No tenemos ninguna duda de que en estos próximos días los demócratas querrán sacar más escándalos. Todos ellos –como siempre– promovidos por filtraciones de un radicalismo progre tan obsoleto como carente de verdaderas ideas para la ciudadanía. Por eso, y frente a su creencia de que el pueblo votante es masa, y que la masa necesita del Gran Gobierno y de sus infinitos programas "sociales" subvencionados con grandes subidas de impuestos, los conservadores confían en ganar otra vez las elecciones.

En la lucha antiterrorista, tras cinco años del 11-S, los republicanos argumentan que han logrado evitar todos y cada uno de los diversos intentos de ataque terrorista en su territorio. En la Justicia, el Tribunal Supremo ha sido renovado con dos nuevos y valiosos miembros. En la economía, la creación de empleo deja al paro en cotas de mínimos mientras la Bolsa alcanza ya máximos históricos. Nunca antes había habido tanta prosperidad económica en Estados Unidos, y menos aún en tiempos de guerra.

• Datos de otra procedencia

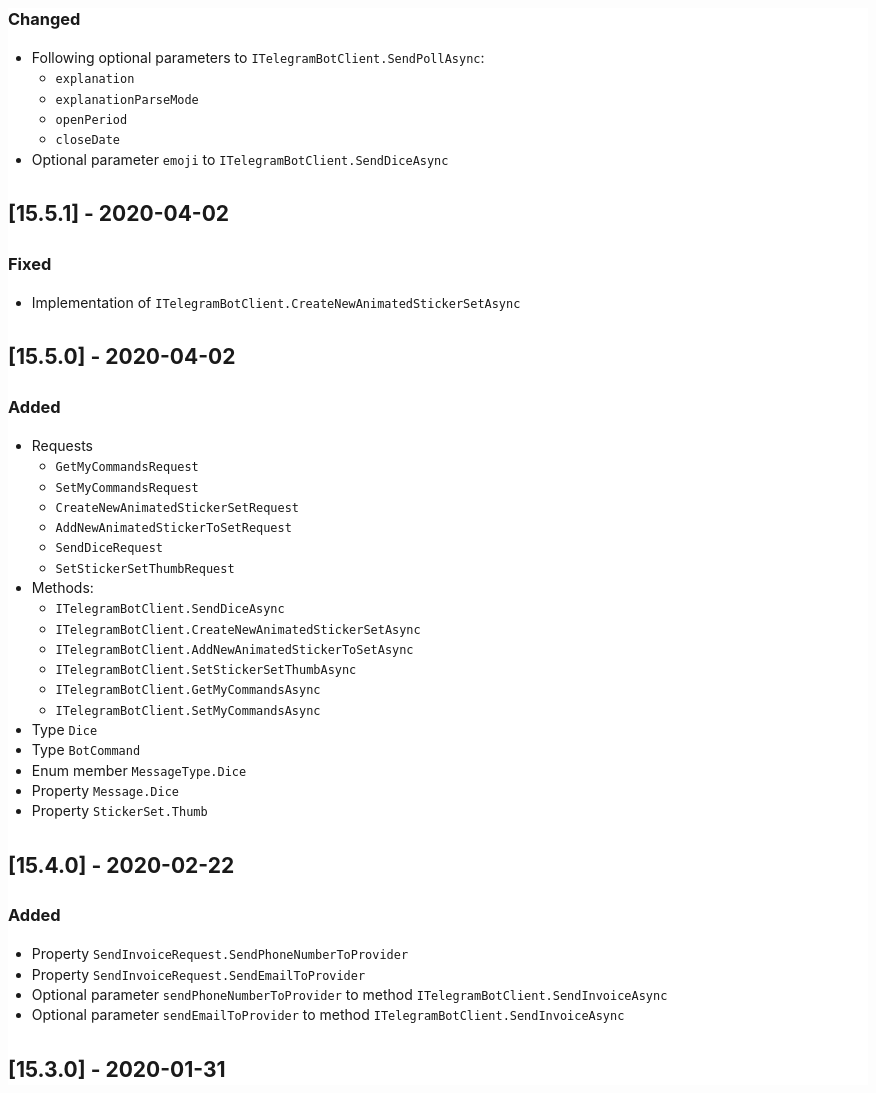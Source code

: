 ### Changed

- Following optional parameters to `ITelegramBotClient.SendPollAsync`:
  - `explanation`
  - `explanationParseMode`
  - `openPeriod`
  - `closeDate`
- Optional parameter `emoji` to `ITelegramBotClient.SendDiceAsync`

## [15.5.1] - 2020-04-02

### Fixed

- Implementation of `ITelegramBotClient.CreateNewAnimatedStickerSetAsync`

## [15.5.0] - 2020-04-02

### Added

- Requests
  - `GetMyCommandsRequest`
  - `SetMyCommandsRequest`
  - `CreateNewAnimatedStickerSetRequest`
  - `AddNewAnimatedStickerToSetRequest`
  - `SendDiceRequest`
  - `SetStickerSetThumbRequest`
- Methods:
  - `ITelegramBotClient.SendDiceAsync`
  - `ITelegramBotClient.CreateNewAnimatedStickerSetAsync`
  - `ITelegramBotClient.AddNewAnimatedStickerToSetAsync`
  - `ITelegramBotClient.SetStickerSetThumbAsync`
  - `ITelegramBotClient.GetMyCommandsAsync`
  - `ITelegramBotClient.SetMyCommandsAsync`
- Type `Dice`
- Type `BotCommand`
- Enum member `MessageType.Dice`
- Property `Message.Dice`
- Property `StickerSet.Thumb`

## [15.4.0] - 2020-02-22

### Added

- Property `SendInvoiceRequest.SendPhoneNumberToProvider`
- Property `SendInvoiceRequest.SendEmailToProvider`
- Optional parameter `sendPhoneNumberToProvider` to method `ITelegramBotClient.SendInvoiceAsync`
- Optional parameter `sendEmailToProvider` to method `ITelegramBotClient.SendInvoiceAsync`

## [15.3.0] - 2020-01-31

Ante estos y otros múltiples datos objetivos, es normal que los demócratas sueñen con que los votantes del Partido Republicano se queden en casa el 7 de noviembre y que se obsesionen con la publicidad informativa de escándalos que la prensa amiga promueve a bombo y platillo. El libreto demócrata es simple: desmoralizar al votante conservador con la bagatela de la corrupción y difamar, que algo queda. Al menos, eso creen ellos. El 7-N lo veremos.